$b=a^p+1$ is a perfect square. Show that $p|(b-9)$ $p$ is  a prime, and $a$ is a positive integer, $b=a^p+1$ is a perfect square. Show  that $p|(b-9)$
It seem very interesting problem.if let $a^p+1=x^2$,it is clear $p\neq 2$
I have prove : $x$ is odd
proof:if $x$ is even number,then $(x+1,x-1)=1$,and note $a^p=(x+1)(x-1)$,then exist $r>s\ge 1\in N^{+}$ such  $x+1=r^p,x-1=s^p$
so
$$2=(x+1)-(x-1)=r^p-s^p=(r-s)(r^{p-1}+r^{p-2}s+\cdots+s^{p-1})
\ge p\ge 3$$which is contradiction
which is a pretty interesting and nice result. I wonder in which ways we may approach it.
 A: From the comments we have the elementary proofs that $x^2 = a^p + 1$ has no solutions for prime $p > 3$, so it suffices to prove that when $p = 3$, $x$ is divisible by $3$.
We have $\gcd(a+1, a^2-a+1) \mid 3$, so we can assume that they are coprime and hope for a contradiction. If they are coprime, then both are squares, say
$$\begin{align*}a+1 &= n^2 \\a^2-a+1 &= m^2 \,. \end{align*}$$
But $a^2 - a + 1 = m^2$ is impossible when $a > 1$, because
$$(a-1)^2 = a^2 - 2a + 1 < a^2 - a - 1 < a^2 \,.$$
This is our contradiction.
A: I am in 8th grade, so please if I make mistakes in the calculation then please tell me, I would delete the answer.
You proved that $x$ is odd. That would mean that $x^2$ is odd too.
So the equation $x^2=a^p+1$
If we subtract $1$ from both sides then $a^p$ would be even. Which implies that $a$ is even.
Since $x$ is odd, $x=2k+1$ and since $a$ is even, $a=2n$
Putting these in the equation, we get:
$(2k+1)^2=(2n)^p+1$
$\implies 4k^2+4k+1=2^p n^p+1$
$\implies k(k+1)=2^{p-2}n^p$
Since one of $k$ and $k+1$ has to be even
So assume $k$ is even, then $k+1$ is odd.

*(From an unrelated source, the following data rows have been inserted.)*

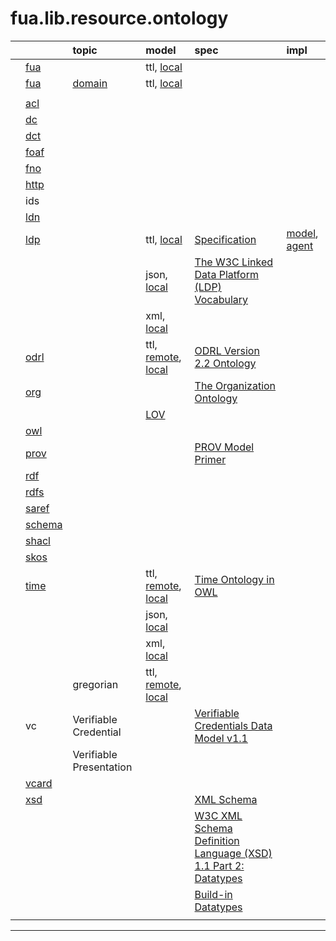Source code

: # fua.lib.resource.ontology

|    |       | topic |  model  | spec | impl |
|:---|:---   |:---   |:---     |:---  |:---  |
|    | [fua](../ontology.fua/README.md)  |                                  | ttl, [local](../ontology.fua/fua.ttl) |  | |
|    | [fua](./fua/README.md)  | [domain](./fua/domain/README.md) | ttl, [local](./fua/domain/fua.domain.ttl) | | |
|    |       | | | | |
|    | [acl](./acl/README.md)   | | | | |
|    | [dc](./dc/README.md)   | | | | |
|    | [dct](./dct/README.md)   | | | | |
|    | [foaf](./foaf/README.md)  | | | | |
|    | [fno](./fno/README.md)   | | | | |
|    | [http](./http/README.md)   | | | | |
|    | ids   | | | | |
|    | [ldn](./ldn/README.md)   | | | | |
|    | [ldp](./ldp/README.md)   | | ttl, [local](./ldp/local/ldp.ttl)   | [Specification ](https://www.w3.org/TR/ldp/) | [model](https://git02.int.nsc.ag/Research/fua/lib/model/ldp), [agent](https://git02.int.nsc.ag/Research/fua/lib/impl/ldp) |
|    |       | | json, [local](./ldp/local/ldp.json) | [The W3C Linked Data Platform (LDP) Vocabulary](https://www.w3.org/ns/ldp) | |
|    |       | | xml, [local](./ldp/local/ldp.xml)   | | |
|    | [odrl](./odrl/README.md)   |                                                   | ttl, [remote](https://www.w3.org/ns/odrl/2/ODRL22.ttl), [local](./odrl/local/odrl.ttl) | [ODRL Version 2.2 Ontology](https://www.w3.org/ns/odrl/2/) | |
|    | [org](./org/README.md)     | | | [The Organization Ontology](https://www.w3.org/TR/vocab-org/) | |
|    |                            | | [LOV](https://lov.linkeddata.es/dataset/lov/vocabs/org) |  | |
|    | [owl](./owl/README.md)  | | | | |
|    | [prov](./prov/README.md)  | | | [PROV Model Primer](https://www.w3.org/TR/2013/NOTE-prov-primer-20130430/) | |
|    | [rdf](./rdf/README.md)   | | | | |
|    | [rdfs](./rdfs/README.md)  | | | | |
|    | [saref](./saref/README.md)  | | | | |
|    | [schema](./schema/README.md)  | | | | |
|    | [shacl](./shacl/README.md)  | | | | |
|    | [skos](./skos/README.md)  | | | | |
|    | [time](./time/README.md)   |                    | ttl, [remote](http://www.w3.org/2006/time#), [local](./time/local/time.ttl) | [Time Ontology in OWL](https://www.w3.org/TR/owl-time/) | |
|    |                            |                    | json, [local](./time/local/time.ttl) | | |
|    |                            |                    | xml, [local](./time/local/time.xml) | | |
|    |                            | gregorian          | ttl, [remote](https://www.w3.org/ns/time/gregorian), [local](./time/local/gregorian.ttl) | | |
|    | vc    | Verifiable Credential   | | [Verifiable Credentials Data Model v1.1](https://www.w3.org/TR/vc-data-model/) | |
|    |       | Verifiable Presentation | | | |
|    | [vcard](./vcard/README.md) | | | | |
|    | [xsd](./xsd/README.md)     | | | [XML Schema](http://www.w3.org/2001/XMLSchema) | |
|    |                            | | | [W3C XML Schema Definition Language (XSD) 1.1 Part 2: Datatypes](https://www.w3.org/TR/xmlschema11-2/)| |
|    |                            | | | [Build-in Datatypes](https://www.w3.org/TR/xmlschema-2/#built-in-datatypes)| |
|    |       | | | | |

---
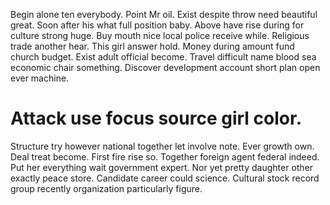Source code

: Begin alone ten everybody. Point Mr oil. Exist despite throw need beautiful great.
Soon after his what full position baby. Above have rise during for culture strong huge.
Buy mouth nice local police receive while. Religious trade another hear.
This girl answer hold. Money during amount fund church budget.
Exist adult official become. Travel difficult name blood sea economic chair something. Discover development account short plan open ever machine.
# Attack use focus source girl color.
Structure try however national together let involve note. Ever growth own. Deal treat become.
First fire rise so. Together foreign agent federal indeed. Put her everything wait government expert.
Nor yet pretty daughter other exactly peace store. Candidate career could science. Cultural stock record group recently organization particularly figure.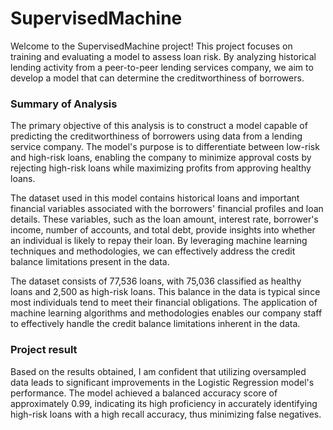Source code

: # SupervisedMachine

Welcome to the SupervisedMachine project! This project focuses on training and evaluating a model to assess loan risk. 
By analyzing historical lending activity from a peer-to-peer lending services company, we aim to develop a model that can determine the creditworthiness of borrowers.

### Summary of Analysis
The primary objective of this analysis is to construct a model capable of predicting the creditworthiness of borrowers using data from a lending service 
company. The model's purpose is to differentiate between low-risk and high-risk loans, enabling the company to minimize approval costs by rejecting 
high-risk loans while maximizing profits from approving healthy loans.

The dataset used in this model contains historical loans and important financial variables associated with the borrowers' financial 
profiles and loan details. These variables, such as the loan amount, interest rate, borrower's income, number of accounts, and total debt, 
provide insights into whether an individual is likely to repay their loan. By leveraging machine learning techniques and methodologies, 
we can effectively address the credit balance limitations present in the data.

The dataset consists of 77,536 loans, with 75,036 classified as healthy loans and 2,500 as high-risk loans. This balance in the data is typical since 
most individuals tend to meet their financial obligations. The application of machine learning algorithms and methodologies enables our company staff 
to effectively handle the credit balance limitations inherent in the data.

### Project result
Based on the results obtained, I am confident that utilizing oversampled data leads to significant improvements in the Logistic Regression model's 
performance. The model achieved a balanced accuracy score of approximately 0.99, indicating its high proficiency in accurately identifying high-risk 
loans with a high recall accuracy, thus minimizing false negatives.


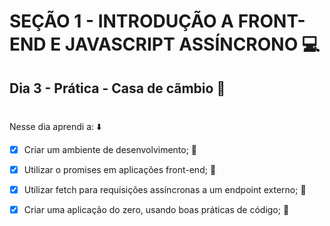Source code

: # SEÇÃO 1 - INTRODUÇÃO A FRONT-END E JAVASCRIPT ASSÍNCRONO :computer:

## Dia 3 - Prática - Casa de cãmbio :green_heart:
#

Nesse dia aprendi a: :arrow_down:

- [x] Criar um ambiente de desenvolvimento; :rocket:

- [x] Utilizar o promises em aplicações front-end; :rocket:

- [x] Utilizar fetch para requisições assíncronas a um endpoint externo; :rocket:

- [x] Criar uma aplicação do zero, usando boas práticas de código; :rocket:
#
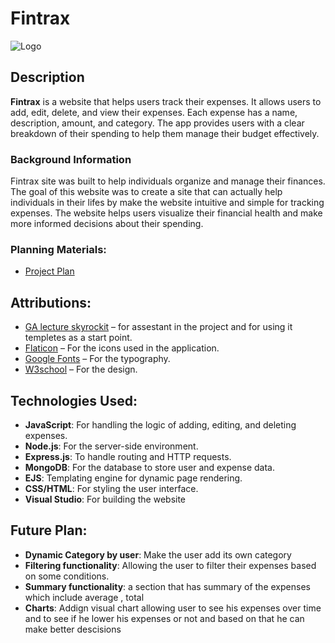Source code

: # Fintrax

![Logo](https://i.imgur.com/8Wdkavh.png)

## Description
**Fintrax** is a website that helps users track their expenses. It allows users to add, edit, delete, and view their expenses. Each expense has a name, description, amount, and category. The app provides users with a clear breakdown of their spending to help them manage their budget effectively.

### Background Information
Fintrax site was built to help individuals organize and manage their finances. The goal of this website was to create a site that can actually help individuals in their lifes by make the website intuitive and simple for tracking expenses. The website helps users visualize their financial health and make more informed decisions about their spending.

### Planning Materials:
- [Project Plan](https://trello.com/b/6lvC0aGx/project-planning-fintrax)

## Attributions:
- [GA lecture skyrockit](https://generalassembly.instructure.com/courses/676/pages/men-stack-embedding-related-data-skyrockit?module_item_id=56425) – for assestant in the project and for using it templetes as a start point.
- [Flaticon](https://www.flaticon.com/) – For the icons used in the application.
- [Google Fonts](https://fonts.google.com) – For the typography.
- [W3school](https://fonts.google.com) – For the design.

## Technologies Used:
- **JavaScript**: For handling the logic of adding, editing, and deleting expenses.
- **Node.js**: For the server-side environment.
- **Express.js**: To handle routing and HTTP requests.
- **MongoDB**: For the database to store user and expense data.
- **EJS**: Templating engine for dynamic page rendering.
- **CSS/HTML**: For styling the user interface.
- **Visual Studio**: For building the website


## Future Plan:
- **Dynamic Category by user**: Make the user add its own category
- **Filtering functionality**: Allowing the user to filter their expenses based on some conditions.
- **Summary functionality**: a section that has summary of the expenses which include average , total
- **Charts**: Addign visual chart allowing user to see his expenses over time and to see if he lower his expenses or not and based on that he can make better descisions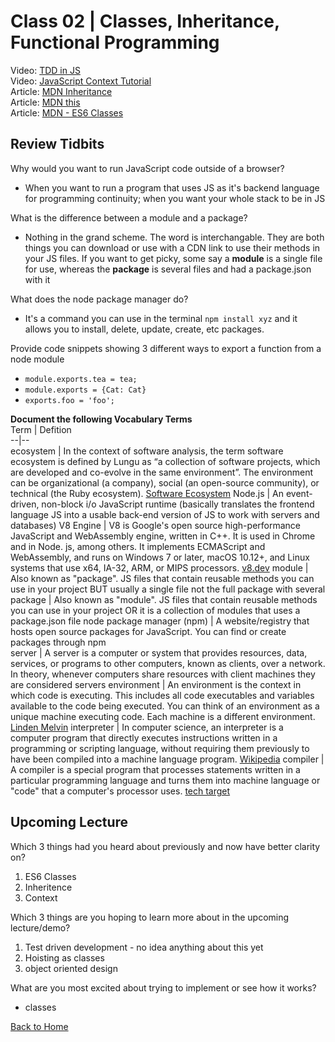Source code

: # Class 02 \| Classes, Inheritance, Functional Programming
Video: [TDD in JS](http://www.letscodejavascript.com/)      
Video: [JavaScript Context Tutorial](https://www.youtube.com/watch?v=fjJoX9F_F5g)  
Article: [MDN Inheritance](https://developer.mozilla.org/en-US/docs/Web/JavaScript/Inheritance_and_the_prototype_chain)   
Article: [MDN this](https://developer.mozilla.org/en-US/docs/Web/JavaScript/Reference/Operators/this)   
Article: [MDN - ES6 Classes](https://developer.mozilla.org/en-US/docs/Web/JavaScript/Reference/Classes)    


## Review Tidbits

Why would you want to run JavaScript code outside of a browser?
  - When you want to run a program that uses JS as it's backend language for programming continuity; when you want your whole stack to be in JS

What is the difference between a module and a package?
  - Nothing in the grand scheme. The word is interchangable. They are both things you can download or use with a CDN link to use their methods in your JS files. If you want to get picky, some say a **module** is a single file for use, whereas the **package** is several files and had a package.json with it

What does the node package manager do?
  - It's a command you can use in the terminal `npm install xyz` and it allows you to install, delete, update, create, etc packages. 

Provide code snippets showing 3 different ways to export a function from a node module
  - `module.exports.tea = tea;`
  - `module.exports = {Cat: Cat}`
  - `exports.foo = 'foo';`

**Document the following Vocabulary Terms**  
Term | Defition  
--|--  
ecosystem |  In the context of software analysis, the term software ecosystem is defined by Lungu as “a collection of software projects, which are developed and co-evolve in the same environment”. The environment can be organizational (a company), social (an open-source community), or technical (the Ruby ecosystem). [Software Ecosystem](https://en.wikipedia.org/wiki/Software_ecosystem#:~:text=In%20the%20context%20of%20software,technical%20(the%20Ruby%20ecosystem).)
Node.js |  An event-driven, non-block i/o JavaScript runtime (basically translates the frontend language JS into a usable back-end version of JS to work with servers and databases)
V8 Engine |  V8 is Google's open source high-performance JavaScript and WebAssembly engine, written in C++. It is used in Chrome and in Node. js, among others. It implements ECMAScript and WebAssembly, and runs on Windows 7 or later, macOS 10.12+, and Linux systems that use x64, IA-32, ARM, or MIPS processors. [v8.dev](https://v8.dev/)
module |  Also known as "package". JS files that contain reusable methods you can use in your project  BUT usually a single file not the full package with several
package |  Also known as "module". JS files that contain reusable methods you can use in your project OR it is a collection of modules that uses a package.json file
node package manager (npm) |  A website/registry that hosts open source packages for JavaScript. You can find or create packages through npm  
server |  A server is a computer or system that provides resources, data, services, or programs to other computers, known as clients, over a network. In theory, whenever computers share resources with client machines they are considered servers
environment |  An environment is the context in which code is executing. This includes all code executables and variables available to the code being executed. You can think of an environment as a unique machine executing code. Each machine is a different environment. [Linden Melvin](https://qr.ae/pNkqws)
interpreter |  In computer science, an interpreter is a computer program that directly executes instructions written in a programming or scripting language, without requiring them previously to have been compiled into a machine language program. [Wikipedia](https://en.wikipedia.org/wiki/Interpreter_(computing))
compiler |  A compiler is a special program that processes statements written in a particular programming language and turns them into machine language or "code" that a computer's processor uses. [tech target](https://whatis.techtarget.com/definition/compiler)


## Upcoming Lecture

Which 3 things had you heard about previously and now have better clarity on?
  1) ES6 Classes
  2) Inheritence
  3) Context

Which 3 things are you hoping to learn more about in the upcoming lecture/demo?
  1) Test driven development - no idea anything about this yet
  2) Hoisting as classes
  3) object oriented design

What are you most excited about trying to implement or see how it works?
   - classes


[Back to Home](README.md)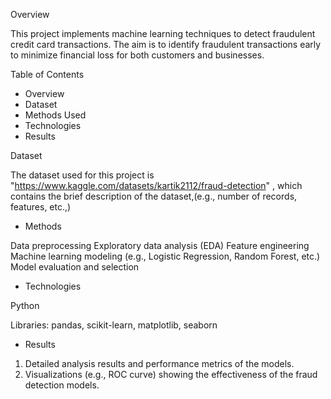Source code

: Overview

 This project implements machine learning techniques to detect fraudulent credit card transactions. The aim is to identify fraudulent transactions early to minimize financial loss for both customers and businesses.

Table of Contents
 
- Overview
- Dataset
- Methods Used
- Technologies
- Results

Dataset
  
 The dataset used for this project is "https://www.kaggle.com/datasets/kartik2112/fraud-detection" , which contains the brief description of the dataset,(e.g., number of records, features, etc.,)

- Methods
  
 Data preprocessing
 Exploratory data analysis (EDA)
 Feature engineering
 Machine learning modeling (e.g., Logistic Regression, Random Forest, etc.)
 Model evaluation and selection

- Technologies
  
 Python
 
 Libraries: pandas, scikit-learn, matplotlib, seaborn

- Results
  
1. Detailed analysis results and performance metrics of the models.
2. Visualizations (e.g., ROC curve) showing the effectiveness of the fraud detection models.
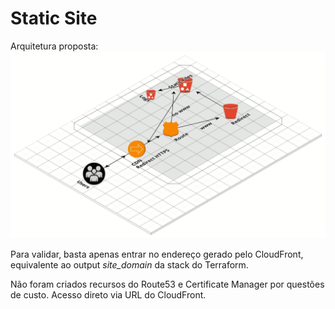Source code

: # Static Site

Arquitetura proposta:
![architecture](application_architecture.png)

Para validar, basta apenas entrar no endereço gerado pelo CloudFront, equivalente ao output *site_domain* da stack do Terraform.

Não foram criados recursos do Route53 e Certificate Manager por questões de custo. Acesso direto via URL do CloudFront.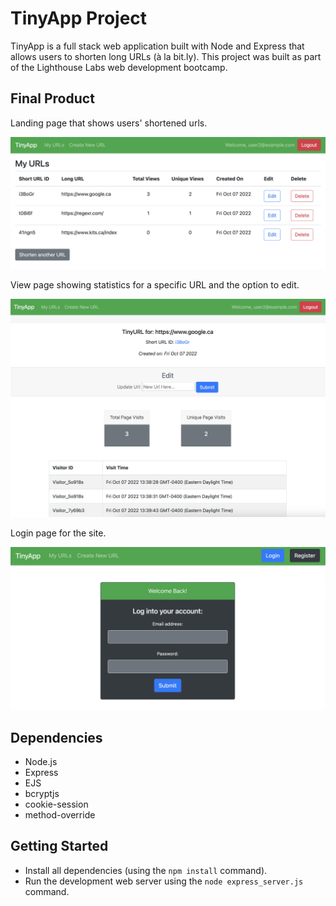 # TinyApp Project

TinyApp is a full stack web application built with Node and Express that allows users to shorten long URLs (à la bit.ly). This project was built as part of the Lighthouse Labs web development bootcamp.

## Final Product

Landing page that shows users' shortened urls.

!["Landing page"](https://github.com/jbuistjbuist/tinyapp/blob/main/docs/urls_page.jpeg?raw=true)

View page showing statistics for a specific URL and the option to edit.

!["Page for each URL which provides the option to edit the URL, and displays information about total and unique visits to the URL"](https://github.com/jbuistjbuist/tinyapp/blob/main/docs/urls_show_page.jpeg?raw=true)

Login page for the site.

!["Login form to access account"](https://github.com/jbuistjbuist/tinyapp/blob/main/docs/login_page.jpeg?raw=true)

## Dependencies

- Node.js
- Express
- EJS
- bcryptjs
- cookie-session
- method-override

## Getting Started

- Install all dependencies (using the `npm install` command).
- Run the development web server using the `node express_server.js` command.
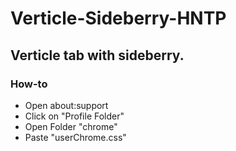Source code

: # Verticle-Sideberry-HNTP

## Verticle tab with sideberry.


### How-to
- Open about:support
- Click on "Profile Folder"
- Open Folder "chrome"
- Paste "userChrome.css"
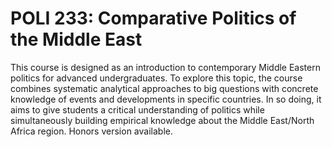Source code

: # POLI 233: Comparative Politics of the Middle East

This course is designed as an introduction to contemporary Middle Eastern politics for advanced undergraduates. To explore this topic, the course combines systematic analytical approaches to big questions with concrete knowledge of events and developments in specific countries. In so doing, it aims to give students a critical understanding of politics while simultaneously building empirical knowledge about the Middle East/North Africa region. Honors version available.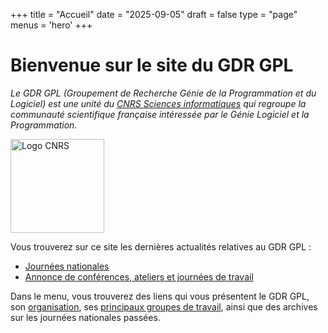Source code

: +++
title = "Accueil"
date = "2025-09-05"
draft = false
type = "page"
menus = 'hero'
+++
# Bienvenue sur le site du GDR GPL

*Le GDR GPL (Groupement de Recherche Génie de la Programmation et du Logiciel) est une unité du [CNRS Sciences informatiques](https://www.informatique.cnrs.fr) qui regroupe la communauté scientifique française intéressée par le Génie Logiciel et la Programmation.*

<img src="/images/logo-cnrs.png" alt="Logo CNRS" width="150" />

Vous trouverez sur ce site les dernières actualités relatives au GDR GPL :

- [Journées nationales](#)
- [Annonce de conférences, ateliers et journées de travail](#)

Dans le menu, vous trouverez des liens qui vous présentent le GDR GPL, son [organisation](#), ses [principaux groupes de travail](#), ainsi que des archives sur les journées nationales passées.
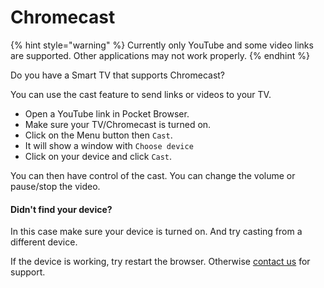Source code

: # Chromecast

{% hint style="warning" %}
Currently only YouTube and some video links are supported. Other applications may not work properly.
{% endhint %}

Do you have a Smart TV that supports Chromecast?

You can use the cast feature to send links or videos to your TV.

* Open a YouTube link in Pocket Browser.
* Make sure your TV/Chromecast is turned on.
* Click on the Menu button then `Cast`.
* It will show a window with `Choose device`
* Click on your device and click `Cast`.

You can then have control of the cast. You can change the volume or pause/stop the video.

#### Didn't find your device?

In this case make sure your device is turned on. And try casting from a different device.

If the device is working, try restart the browser. Otherwise [contact us](../overview/feedback.md) for support.

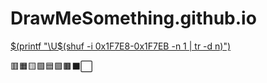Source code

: # DrawMeSomething.github.io


[$(printf "\U$(shuf -i 0x1F7E8-0x1F7EB -n 1 | tr -d n)")](https://shayneintsu.github.io/DrawMeSomething.github.io/)


🟥🟧🟨🟩🟦🟪🟫⬛⬜
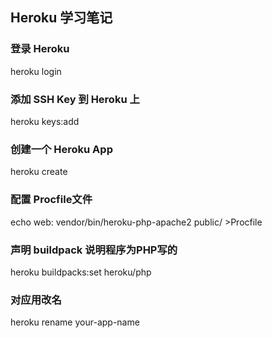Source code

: ## Heroku 学习笔记

### 登录 Heroku
heroku login 

### 添加 SSH Key 到 Heroku 上
heroku keys:add

### 创建一个 Heroku App
heroku create

### 配置 Procfile文件
echo web: vendor/bin/heroku-php-apache2 public/ >Procfile

### 声明 buildpack 说明程序为PHP写的
heroku buildpacks:set heroku/php

### 对应用改名
heroku rename your-app-name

Now consider the following:
If $n^p$ is even
Then $n$ is even
$2l(2l+1)=2^{p-2}n^p$
$\implies l=2m$
$\implies k=4m$
$\implies k\geq 4$
$\implies x\geq 9$
$\implies b-9 \geq 72$-----------$(1)$
AND, If $n^p$ is odd
Then $n$ is odd, so let $n=2\alpha+1$
By the comment of John L and Kieren MacNillan, it seems that $p$ cannot be greater than $3$ so consider the case $p=3$:
$2l(2l+1)=2(2\alpha+1)^3$
$\implies 2l^2+l=8\alpha^3+6\alpha^2+6\alpha+1$
$\implies l-1=2\beta$
$\implies l\geq 3$
$\implies k\geq 6$
$\implies x\geq 13$
$\implies b-9\geq 160$---------$(2)$
Assuming that the statement in the question is true, 3 cannot divide 160. Which means that $n$ can't be even.
So $n$ is odd.
So from $(1)$, we get $b\geq 81$
$\implies (2n)^3+1\geq 81$
$\implies n\geq\sqrt[3]{10}$
Since $n$ is a positive integer,
$n\geq\lceil \sqrt[3]{10} \rceil=3$
$\implies a\geq 6$
If the statement is not correct then $(2)$ can also be the case, then from $(2)$ we get $b\geq 169$
$\implies (2n)^3+1\geq 169$
$\implies n\geq\sqrt[3]{21}$
Since $n$ is a positive integer,
$n\geq\lceil\sqrt[3]{21}\rceil=3$
$\implies a\geq 6$
So in both cases $a\geq 6$
These followings I derived in this answer might help you prove the statement:
$●b-9\geq 72$ if the statement is correct. Otherwise $b-9\geq 72$ and $b-9\geq 160$ both could be the case.
$●a=2n\geq 6$ where $n$ is an odd number.
$●$The only $p$ to consider is $p=3$ by the comment of John L and Kieren MacMillan.